Lá, obteve a ajuda de um monge, Bernardo, abade de Claraval. Era um religioso
altamente prestigiado, fulcral quando se tratava de eleições de papas. Ao
contrário de muitos monges que se regalavam e banqueteavam alimentos raros e
caros, Bernardo abriu mão de toda sua fortuna, própria de filhos de
aristocratas.
O mosteiro construído por Bernardo prezava o despojamento.
Os monges dormiam sobre palhas, em dormitórios sem aquecimento e dividiam o dia
entre orações e trabalhos extenuantes. A alimentação era restrita a legumes
cozidos. Sonhava livrar a Igreja da imoralidade. Pregava contra a discriminação
de judeus e promovia o respeito às mulheres por meio da veneração a Virgem
Maria.
Não se sabe ao certo quem, e em que momento, decidiu fundar Portugal,
uma nação cristã fundada no flanco ocidental do império do islã. Mas três
séculos mais tarde, quando Portugal já ocupava o lugar de nação mais rica da
Europa, foi o desejo de São Bernardo de conquistar o Marrocos que levou a
eminente nação à flagrante derrota que o submeteu a duas gerações de submissão
à coroa espanhola.
Foram fatos como os
acima descritos que sempre levantaram suspeita sobre o real objetivo da nova Ordem:
não seria a proteção de peregrinos, mas a guerra contra os árabes muçulmanos.
Como alicerce moral – afinal, era diametralmente oposto aos ensinamentos de
Deus matar homens, ainda que num contexto de guerras religiosas – recordou os
ensinamentos de Santo Agostinho, que afirmava que guerras ordenadas por Deus ou
por uma autoridade legítima eram justas.
A fundação da Ordem do Templo ocorreu em 1128, na cidade de
Troyes. Seis semanas depois, Hughes e um grupo de cavaleiros empossados
chegaram a Portucale – terras da família de Bernardo, banhadas pelo Atlântico,
recebidas de D. Afonso por ter doado soldados para as guerras de expulsão dos
árabes.
Inicialmente, Hughes e seu cavaleiros tomaram um castelo dos
berberes no local onde fica atualmente Leiria, no estuário do Lis. Eram menos
cavaleiros do que bandidos que faziam incursões em território inimigo e os
faziam escravos.
Nesse período, ficou muito famoso um cavaleiro chamado de
Geral Sem-Pavor. Escalava os muros das cidades muçulmanas à noite, sem ser
visto, criava uma algazarra tal que fazia parecer aos inimigos que se tratava
de um regimento completo e fugiam. Somente foi capturado pelos castelhanos quando
do ataque a Badajoz, cidade na fronteira com Portugal. Capturado, após escapar
alistou-se nas tropas muçulmanas. Em razão do grande sucesso de seus feitos
contra cidades cristãs, recebeu um feudo no norte da África.
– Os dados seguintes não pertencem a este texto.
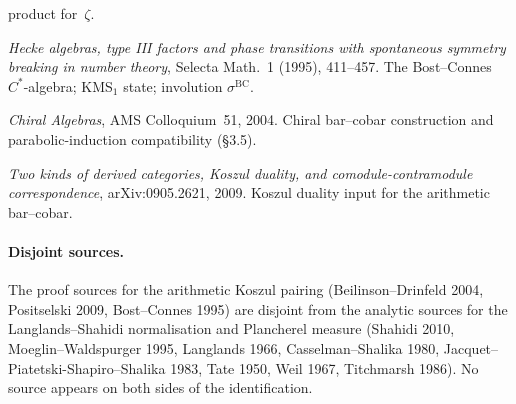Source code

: \begin{description}
product for~\(\zeta\).
\item[Bost, J.-B. and Connes, A.] \emph{Hecke algebras, type III
factors and phase transitions with spontaneous symmetry breaking
in number theory}, Selecta Math.~1 (1995), 411--457. The
Bost--Connes \(C^{*}\)-algebra; KMS\({}_{1}\) state; involution
\(\sigma^{\mathrm{BC}}\).
\item[Beilinson, A. and Drinfeld, V.] \emph{Chiral Algebras}, AMS
Colloquium~51, 2004. Chiral bar--cobar construction and
parabolic-induction compatibility (\S3.5).
\item[Positselski, L.] \emph{Two kinds of derived categories,
Koszul duality, and comodule-contramodule correspondence},
arXiv:0905.2621, 2009. Koszul duality input for the arithmetic
bar--cobar.
\end{description}

\paragraph{Disjoint sources.}
The proof sources for the arithmetic Koszul pairing
(Beilinson--Drinfeld 2004, Positselski 2009, Bost--Connes 1995)
are disjoint from the analytic sources for the
Langlands--Shahidi normalisation and Plancherel measure
(Shahidi 2010, Moeglin--Waldspurger 1995, Langlands 1966,
Casselman--Shalika 1980, Jacquet--Piatetski-Shapiro--Shalika
1983, Tate 1950, Weil 1967, Titchmarsh 1986). No source appears
on both sides of the identification.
Por volta de 1147, a situação dos cristãos era péssima.
Avanços muçulmanos pareciam incontíveis. Nesse contexto, São Bernardo e o papa
Eugénio III deram largada à Segunda Cruzada.
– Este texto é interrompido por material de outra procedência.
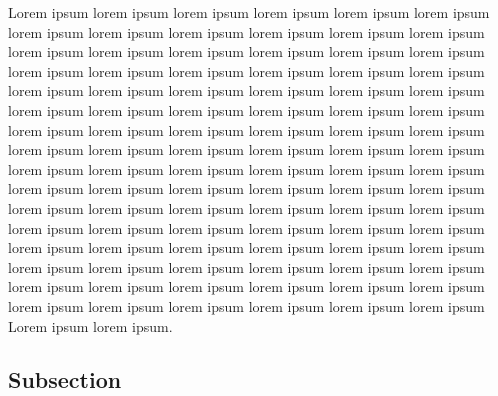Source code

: \documentclass[10pt,twocolumn]{article}
\begin{document}
Lorem ipsum lorem ipsum lorem ipsum lorem ipsum lorem ipsum lorem ipsum lorem
ipsum lorem ipsum lorem ipsum lorem ipsum lorem ipsum lorem ipsum lorem ipsum
lorem ipsum lorem ipsum lorem ipsum lorem ipsum lorem ipsum lorem ipsum lorem
ipsum lorem ipsum lorem ipsum lorem ipsum lorem ipsum lorem ipsum lorem ipsum
lorem ipsum lorem ipsum lorem ipsum lorem ipsum lorem ipsum lorem ipsum lorem
ipsum lorem ipsum lorem ipsum lorem ipsum lorem ipsum lorem ipsum lorem ipsum
lorem ipsum lorem ipsum lorem ipsum lorem ipsum lorem ipsum lorem ipsum lorem
ipsum lorem ipsum lorem ipsum lorem ipsum lorem ipsum lorem ipsum lorem ipsum
lorem ipsum lorem ipsum lorem ipsum lorem ipsum lorem ipsum lorem ipsum lorem
ipsum lorem ipsum lorem ipsum lorem ipsum lorem ipsum lorem ipsum lorem ipsum
lorem ipsum lorem ipsum lorem ipsum lorem ipsum lorem ipsum lorem ipsum lorem
ipsum lorem ipsum lorem ipsum lorem ipsum lorem ipsum lorem ipsum lorem ipsum
lorem ipsum lorem ipsum lorem ipsum lorem ipsum lorem ipsum lorem ipsum lorem
ipsum lorem ipsum lorem ipsum lorem ipsum lorem ipsum lorem ipsum lorem ipsum
lorem ipsum lorem ipsum lorem ipsum lorem ipsum lorem ipsum Lorem ipsum lorem
ipsum.

\subsection{Subsection}
\end{document}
Mais tarde, o rei Afonso Henriques de Portugal, primo de São
Bernardo, e Hughes de Paynes conduziram seus homens até Santarém, às margens do
rio Tejo. Mandaram avisar ao governador muçulmano que tinha apenas três dias
para se render. Ignorados, encostaram uma escada no muro da cidade, três
conseguiram matar os soldados da murada e alcaçaram o portão, que abriram,
permitindo a entrada dos demais soldados. Deram início a um banho de sangue que
vitimou quase toda a população local.
D. Afonso legou aos cavaleiros todas as igrejas de Santarém.
O sucesso da empreitada levou pessoas de toda a Europa a se alistarem na Ordem.
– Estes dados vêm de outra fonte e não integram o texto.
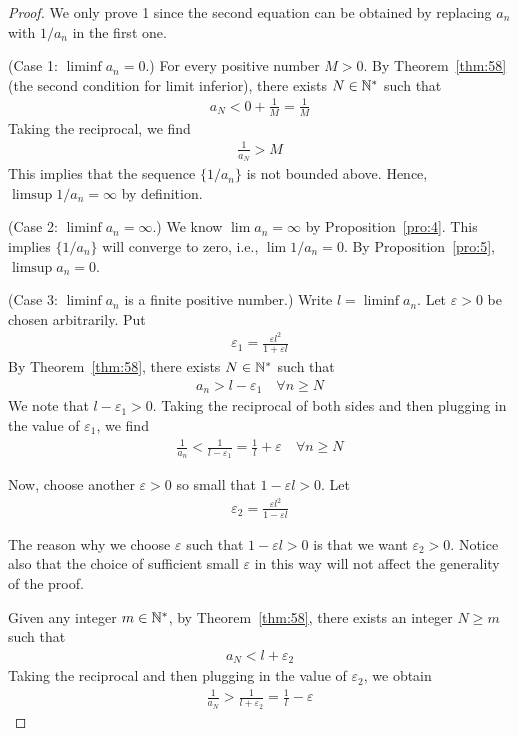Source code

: \documentclass[thmcnt=section, 12pt]{my-elegantbook}
\begin{document}
\begin{proof}
    We only prove 1 since the second equation can be obtained by replacing $a_n$ with $1 / a_n$ in the first one.

    (Case 1: $\liminf a_n = 0$.) For every positive number $M > 0$. By Theorem~\ref{thm:58} (the second condition for limit inferior), there exists $N \in \mathbb{N}^\ast$ such that
    \begin{align*}
        a_N < 0 + \frac{1}{M} = \frac{1}{M}
    \end{align*}
    Taking the reciprocal, we find
    \begin{align*}
        \frac{1}{a_N} > M
    \end{align*}
    This implies that the sequence $\{1 / a_n\}$ is not bounded above. Hence, $\limsup 1 / a_n = \infty$ by definition.

    (Case 2: $\liminf a_n = \infty$.) We know $\lim a_n = \infty$ by Proposition~\ref{pro:4}. This implies $\{1 / a_n\}$ will converge to zero, i.e., $\lim 1 / a_n = 0$. By Proposition~\ref{pro:5}, $\limsup a_n = 0$.

    (Case 3: $\liminf a_n$ is a finite positive number.) Write $l = \liminf a_n$. Let $\varepsilon > 0$ be chosen arbitrarily. Put
    \begin{align*}
        \varepsilon_1 = \frac{\varepsilon l^2}{1 + \varepsilon l}
    \end{align*}
    By Theorem~\ref{thm:58}, there exists $N \in \mathbb{N}^\ast$ such that
    \begin{align*}
        a_n > l - \varepsilon_1
        \quad \forall n \geq N
    \end{align*}
    We note that $l - \varepsilon_1 > 0$. Taking the reciprocal of both sides and then plugging in the value of $\varepsilon_1$, we find
    \begin{align}
        \frac{1}{a_n} < \frac{1}{l - \varepsilon_1}
        = \frac{1}{l} + \varepsilon
        \quad
        \forall n \geq N
        \label{eq:123}
    \end{align}

    Now, choose another $\varepsilon > 0$ so small that $1 - \varepsilon l  > 0$. Let
    \begin{align*}
        \varepsilon_2 = \frac{\varepsilon l^2}{1 - \varepsilon l}
    \end{align*}
    \begin{note}
        The reason why we choose $\varepsilon$ such that $1 - \varepsilon l  > 0$ is that we want $\varepsilon_2 > 0$. Notice also that the choice of sufficient small $\varepsilon$ in this way will not affect the generality of the proof.
    \end{note}
    \noindent Given any integer $m \in \mathbb{N}^\ast$, by Theorem~\ref{thm:58}, there exists an integer $N \geq m$ such that
    \begin{align*}
        a_N < l + \varepsilon_2
    \end{align*}
    Taking the reciprocal and then plugging in the value of $\varepsilon_2$, we obtain
    \begin{align}
        \frac{1}{a_N} > \frac{1}{l + \varepsilon_2}
        = \frac{1}{l} - \varepsilon
        \label{eq:124}
    \end{align}


\end{proof}
\end{document}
Foram mais de 3 mil homens.
Foram transportados em 164 navios com destino a Jerusalém.
No entanto, no Golfo de Biscaia foram vitimados por uma tempestade. Aportaram
no Porto e lá foram instados por D. Afonso a ajudar-lhes na conquista de
Lisboa. Essa empreitada bem sucedida, em 1147, foi a única vitória relevante da
Segunda Cruzada. Seu relato se encontra na biblioteca da Faculdade Corpus
Christi, em Cambridge. Lisboa, finalmente, após 400 anos, estava franqueada aos
norte-europeus. Era a cidade comercial mais rica da Europa.
Após a chegada dos cavaleiros triunfantes, a população de
Lisboa superou as 150 mil pessoas. Naquela época, Paris contava 50 mil
habitantes, enquanto Londres não possuía mais do que 30 mil. Tinha ali
residência aristocratas de todo Portugal, comerciantes e mercadores da Espanha
e da África. Lisboa era inteiramente murada, tendo de um lado o Atlântico, de
outro, seus subúrbios. Os novos governantes ficaram espantados com a quantidade
e qualidade dos campos que rodeavam a cidade. Ouro, prata, ferro, frutas,
vinhas, azeitona tudo em abundância e qualidade. O sal consumido vinha de depósitos
subterrâneos. Figos estragavam no chão. A caça era abundante, o ar, saudável.
Éguas se reproduziam nos pastos. Os peixes tirados do Tejo eram tanto que se
dizia que o rio era constituído 2/3 de água e 1/3 de peixes e mariscos.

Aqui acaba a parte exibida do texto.